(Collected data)
Segment Open
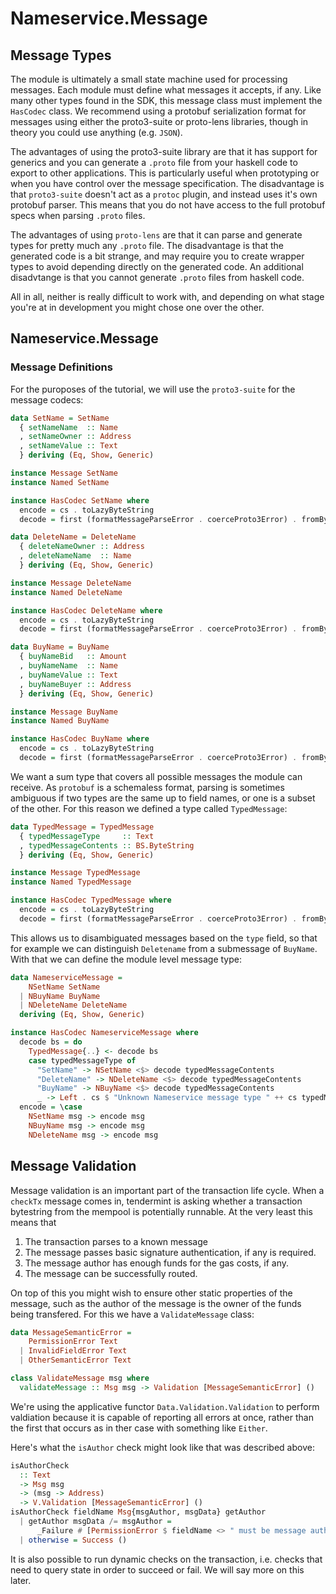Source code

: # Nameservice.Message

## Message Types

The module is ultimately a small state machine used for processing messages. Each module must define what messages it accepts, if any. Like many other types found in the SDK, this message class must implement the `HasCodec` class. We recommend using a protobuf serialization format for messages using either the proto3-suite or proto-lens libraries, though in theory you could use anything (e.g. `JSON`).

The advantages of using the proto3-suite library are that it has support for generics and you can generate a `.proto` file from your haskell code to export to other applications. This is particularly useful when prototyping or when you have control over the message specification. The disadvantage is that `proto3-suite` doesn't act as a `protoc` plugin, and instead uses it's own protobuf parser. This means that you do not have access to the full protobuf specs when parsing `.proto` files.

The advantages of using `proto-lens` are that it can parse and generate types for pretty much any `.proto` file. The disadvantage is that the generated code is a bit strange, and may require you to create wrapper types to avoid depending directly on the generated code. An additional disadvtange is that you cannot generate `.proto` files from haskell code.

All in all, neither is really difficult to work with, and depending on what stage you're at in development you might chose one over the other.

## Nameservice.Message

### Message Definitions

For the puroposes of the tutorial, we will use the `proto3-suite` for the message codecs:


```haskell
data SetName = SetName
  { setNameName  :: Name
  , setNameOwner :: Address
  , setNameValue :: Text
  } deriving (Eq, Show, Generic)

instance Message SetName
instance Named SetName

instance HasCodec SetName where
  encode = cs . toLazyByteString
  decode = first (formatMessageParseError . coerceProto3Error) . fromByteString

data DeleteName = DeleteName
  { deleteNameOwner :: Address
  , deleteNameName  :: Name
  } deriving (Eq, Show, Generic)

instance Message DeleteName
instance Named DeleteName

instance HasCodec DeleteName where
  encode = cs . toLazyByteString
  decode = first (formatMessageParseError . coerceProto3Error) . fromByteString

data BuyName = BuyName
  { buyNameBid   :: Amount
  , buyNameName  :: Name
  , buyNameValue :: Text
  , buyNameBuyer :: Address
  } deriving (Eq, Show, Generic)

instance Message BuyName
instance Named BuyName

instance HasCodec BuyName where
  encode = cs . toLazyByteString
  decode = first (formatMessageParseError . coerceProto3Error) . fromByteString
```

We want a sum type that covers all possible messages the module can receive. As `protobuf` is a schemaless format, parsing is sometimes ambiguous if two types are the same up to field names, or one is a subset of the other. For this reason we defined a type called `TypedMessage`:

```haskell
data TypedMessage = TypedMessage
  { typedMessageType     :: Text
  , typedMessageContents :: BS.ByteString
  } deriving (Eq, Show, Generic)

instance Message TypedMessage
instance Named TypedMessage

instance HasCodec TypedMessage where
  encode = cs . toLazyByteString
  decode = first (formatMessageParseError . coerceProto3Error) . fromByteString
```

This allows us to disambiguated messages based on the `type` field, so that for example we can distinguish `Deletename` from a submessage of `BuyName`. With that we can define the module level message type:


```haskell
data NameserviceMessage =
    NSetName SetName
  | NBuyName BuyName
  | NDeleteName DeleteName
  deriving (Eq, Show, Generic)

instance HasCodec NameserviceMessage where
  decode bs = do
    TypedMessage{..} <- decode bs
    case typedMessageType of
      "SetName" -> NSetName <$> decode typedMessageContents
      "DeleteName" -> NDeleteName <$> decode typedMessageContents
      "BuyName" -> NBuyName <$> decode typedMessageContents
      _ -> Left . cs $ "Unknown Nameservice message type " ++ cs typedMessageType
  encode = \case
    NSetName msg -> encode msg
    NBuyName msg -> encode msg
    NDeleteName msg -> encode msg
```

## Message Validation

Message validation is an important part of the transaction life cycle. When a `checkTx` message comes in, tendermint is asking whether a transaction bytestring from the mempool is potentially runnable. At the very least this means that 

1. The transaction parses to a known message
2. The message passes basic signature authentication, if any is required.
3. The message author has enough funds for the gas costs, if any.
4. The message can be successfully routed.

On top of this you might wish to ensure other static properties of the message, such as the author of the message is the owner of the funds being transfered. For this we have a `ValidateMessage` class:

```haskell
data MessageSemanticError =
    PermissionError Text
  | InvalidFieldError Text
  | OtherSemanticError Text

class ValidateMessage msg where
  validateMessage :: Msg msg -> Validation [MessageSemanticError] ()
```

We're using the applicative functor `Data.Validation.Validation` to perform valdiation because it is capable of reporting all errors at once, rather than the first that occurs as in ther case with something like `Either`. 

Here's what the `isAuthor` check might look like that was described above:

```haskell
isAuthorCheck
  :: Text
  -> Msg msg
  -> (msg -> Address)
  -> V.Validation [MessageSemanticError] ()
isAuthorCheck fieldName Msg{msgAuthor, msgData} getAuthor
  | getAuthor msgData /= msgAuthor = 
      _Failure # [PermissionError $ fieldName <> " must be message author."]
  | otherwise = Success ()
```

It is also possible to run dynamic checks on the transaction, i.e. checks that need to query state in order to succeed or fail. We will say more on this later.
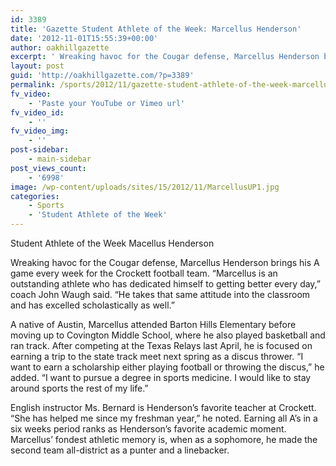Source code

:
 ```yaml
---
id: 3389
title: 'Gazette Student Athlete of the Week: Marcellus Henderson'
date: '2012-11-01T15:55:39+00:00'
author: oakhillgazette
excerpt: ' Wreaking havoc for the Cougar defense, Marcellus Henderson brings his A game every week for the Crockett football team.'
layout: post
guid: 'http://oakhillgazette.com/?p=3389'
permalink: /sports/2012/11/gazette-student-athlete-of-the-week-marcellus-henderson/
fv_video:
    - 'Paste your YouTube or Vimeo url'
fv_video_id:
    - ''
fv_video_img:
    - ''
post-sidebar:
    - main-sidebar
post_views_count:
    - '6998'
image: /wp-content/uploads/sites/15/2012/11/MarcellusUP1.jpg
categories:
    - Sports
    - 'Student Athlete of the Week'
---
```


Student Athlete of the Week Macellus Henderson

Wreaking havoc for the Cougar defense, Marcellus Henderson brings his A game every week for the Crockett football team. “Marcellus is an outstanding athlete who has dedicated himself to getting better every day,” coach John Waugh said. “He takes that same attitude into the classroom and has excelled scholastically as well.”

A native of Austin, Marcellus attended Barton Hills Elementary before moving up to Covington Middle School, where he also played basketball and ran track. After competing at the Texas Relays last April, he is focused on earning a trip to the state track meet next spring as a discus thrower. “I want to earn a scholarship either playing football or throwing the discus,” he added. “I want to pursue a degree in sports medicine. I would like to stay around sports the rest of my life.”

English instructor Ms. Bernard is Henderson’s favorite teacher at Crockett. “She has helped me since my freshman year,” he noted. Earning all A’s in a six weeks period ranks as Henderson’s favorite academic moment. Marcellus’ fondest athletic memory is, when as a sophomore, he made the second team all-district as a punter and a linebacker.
Segment Closed
◆ Directions for this task: Give the number of lines above that contain "want", and nothing more.

◆ Answer for the task: 2